An ACO’s ability to communicate and measure a standard of excellence for its participating practice groups is a critical component in achieving annual shared savings and improving care quality for the beneficiaries the ACO serves. Comprehensive analytics and benchmarks with actionable takeaways are fundamental to this objective. To assist in this effort, the CareJourney team has collaborated with flagship members in developing a comprehensive and transparent scorecard to evaluate TINs based on the most important and impactful spend and necessary care metrics. These metrics are aggregated and weighted (with flexibility to adjust based on a particular ACOs priorities) in a single dashboard with rankings so that ACO leadership can segment provider groups and come up with appropriate action plans for each.
To support the analysis, we first devise critical metrics at the claim line level and apply CMS logic wherever possible for ease of audit. Since CMS does not provide attribution at the TIN-level, it’s important to first understand the recommended method to attribute beneficiaries to TINs in order to understand how we ultimately assess the care each practice provides their beneficiaries.
We first assign beneficiaries to providers based on where the beneficiary has received the plurality of his/her care. CMS defines plurality as “a greater proportion of primary care services as measured in allowed charges within the ACO than from services outside the ACO. The plurality can be less than a majority of total services.” CMS uses this plurality rule to attribute beneficiaries to the ACO. Using this, we can take this ACO-level attribution to the TIN/CCN and NPI levels by utilizing claims to identify the physician and assigned TIN/CCN that has incurred the plurality of these allowed charges for each beneficiary.
Once all ACO attributed beneficiaries are assigned to a TIN, we can analyze each TIN’s billing codes for compliance with major necessary care models – particularly the Annual Wellness Visit (AWV), Transitional Care Management (TCM) and Chronic Care Management (CCM).
Annual Wellness Visits: All patients who are no longer within 12 months after the effective date of their first Medicare Part B coverage period and have not received either an initial preventive physical examination (IPPE) or an AWV within the past 12 months are eligible for an Annual Wellness Visit (AWV).
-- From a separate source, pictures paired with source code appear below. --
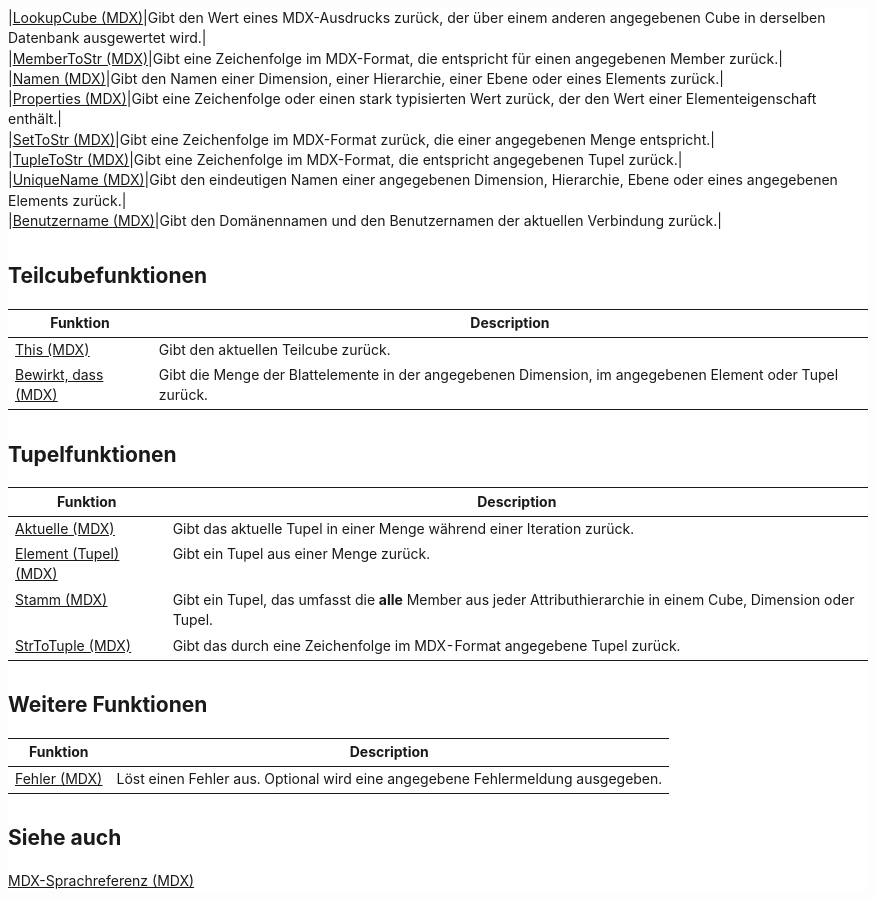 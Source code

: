 |[LookupCube &#40;MDX&#41;](../mdx/lookupcube-mdx.md)|Gibt den Wert eines MDX-Ausdrucks zurück, der über einem anderen angegebenen Cube in derselben Datenbank ausgewertet wird.|  
|[MemberToStr &#40;MDX&#41;](../mdx/membertostr-mdx.md)|Gibt eine Zeichenfolge im MDX-Format, die entspricht für einen angegebenen Member zurück.|  
|[Namen &#40;MDX&#41;](../mdx/name-mdx.md)|Gibt den Namen einer Dimension, einer Hierarchie, einer Ebene oder eines Elements zurück.|  
|[Properties &#40;MDX&#41;](../mdx/properties-mdx.md)|Gibt eine Zeichenfolge oder einen stark typisierten Wert zurück, der den Wert einer Elementeigenschaft enthält.|  
|[SetToStr &#40;MDX&#41;](../mdx/settostr-mdx.md)|Gibt eine Zeichenfolge im MDX-Format zurück, die einer angegebenen Menge entspricht.|  
|[TupleToStr &#40;MDX&#41;](../mdx/tupletostr-mdx.md)|Gibt eine Zeichenfolge im MDX-Format, die entspricht angegebenen Tupel zurück.|  
|[UniqueName &#40;MDX&#41;](../mdx/uniquename-mdx.md)|Gibt den eindeutigen Namen einer angegebenen Dimension, Hierarchie, Ebene oder eines angegebenen Elements zurück.|  
|[Benutzername &#40;MDX&#41;](../mdx/username-mdx.md)|Gibt den Domänennamen und den Benutzernamen der aktuellen Verbindung zurück.|  
  
## <a name="subcube-functions"></a>Teilcubefunktionen  
  
|Funktion|Description|  
|--------------|-----------------|  
|[This &#40;MDX&#41;](../mdx/this-mdx.md)|Gibt den aktuellen Teilcube zurück.|  
|[Bewirkt, dass &#40;MDX&#41;](../mdx/leaves-mdx.md)|Gibt die Menge der Blattelemente in der angegebenen Dimension, im angegebenen Element oder Tupel zurück.|  
  
## <a name="tuple-functions"></a>Tupelfunktionen  
  
|Funktion|Description|  
|--------------|-----------------|  
|[Aktuelle &#40;MDX&#41;](../mdx/current-mdx.md)|Gibt das aktuelle Tupel in einer Menge während einer Iteration zurück.|  
|[Element &#40;Tupel&#41; &#40;MDX&#41;](../mdx/item-tuple-mdx.md)|Gibt ein Tupel aus einer Menge zurück.|  
|[Stamm &#40;MDX&#41;](../mdx/root-mdx.md)|Gibt ein Tupel, das umfasst die **alle** Member aus jeder Attributhierarchie in einem Cube, Dimension oder Tupel.|  
|[StrToTuple &#40;MDX&#41;](../mdx/strtotuple-mdx.md)|Gibt das durch eine Zeichenfolge im MDX-Format angegebene Tupel zurück.|  
  
## <a name="other-functions"></a>Weitere Funktionen  
  
|Funktion|Description|  
|--------------|-----------------|  
|[Fehler &#40;MDX&#41;](../mdx/error-mdx.md)|Löst einen Fehler aus. Optional wird eine angegebene Fehlermeldung ausgegeben.|  
  
## <a name="see-also"></a>Siehe auch  
 [MDX-Sprachreferenz &#40;MDX&#41;](../mdx/mdx-language-reference-mdx.md)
An AWV is a great time for a patient and his/her provider to discuss a care plan for the year. Any patient that has gone longer than 12 months without an AWV or an Initial Preventive Physical Examination (IPPE) is flagged as having a care gap.
Transitional Care Management: Patients who have been discharged with moderate or high complexity levels from an inpatient hospital setting (hospital, SNF, outpatient observation) to their community setting are eligible for Transitional Care Management (TCM). Separate ROI analysis conducted by the CareJourney team have shown that TCM significantly reduces the post 30-day discharge cost and readmission rate. Some members have seen reductions of 30% with statistical significance, emphasizing the importance of evaluating primary care providers, and their associated TINs, on their effectiveness in tracking eligibility and ensuring compliance. Eligible discharges can be identified in claims by:
- Claim type code (discharge from IP stay, SNF, outpatient observation)
- HCPCS codes to determine moderate or high complexity
- Discharge status code to determine to determine discharge to community setting (home or home care)
Chronic Care Management: CCM occurs when a comprehensive care plan has been established, implemented and monitored for patients who have been diagnosed with at least two chronic conditions expected to last at least 12 months (or until the death of the patient). Eligible patients can be identified in claims following the Chronic Conditions Warehouse (CCW) algorithms against ICD and HCPCS codes.
While performing all of the above necessary care services comes with a financial cost, they all contribute to healthier patient populations and overall lower long-term costs for an ACO. Therefore, no TIN-level comparison would be complete without a holistic view on each group’s spending proclivities.
Analyzing a group’s PMPM or PMPY doesn’t exactly make for a fair comparison since each group’s “attributed” beneficiaries have unique and varied levels of risk. To account for this, we calculate a risk-adjusted PMPY by taking the total spend per year divided by total number of eligible patient years, and then risk-adjusting by multiplying by HCC score. We then go further and looks at each group’s trended PMPY to assess if each group is working to reduce costs over time, rewarding those with either or both low risk-adjusted PMPY and positive trends in PMPY over time.
Lastly, to close the financial loop, we calculate unnecessary care spend as outlined in the JAMA low-value care study. This study identified 26 measures of low-value care across 6 categories of services which can all be identified through claims. Practices with high levels of unnecessary care spend per attributed beneficiary are flagged for wasteful behavior.
After beneficiaries have been mapped to attributed practices and the measures outlined above have been calculated for each practice, we are then able to rank TINs within an ACO against each other. First, practices receive a rank of 1 to N within each measure; then, practices are awarded points for being in the top nth percentile of the ACO. Points are added up across the measures, and practices with the highest total points are considered the “best” of the ACO. Understanding the top ACOs’ performance allows leadership to communicate evidence of best practices to other TINs in the spirit of collaboration and mutual success. Identifying the lowest performing TINs creates opportunities for remediation with set improvement targets necessary to secure ongoing affiliation with the ACO.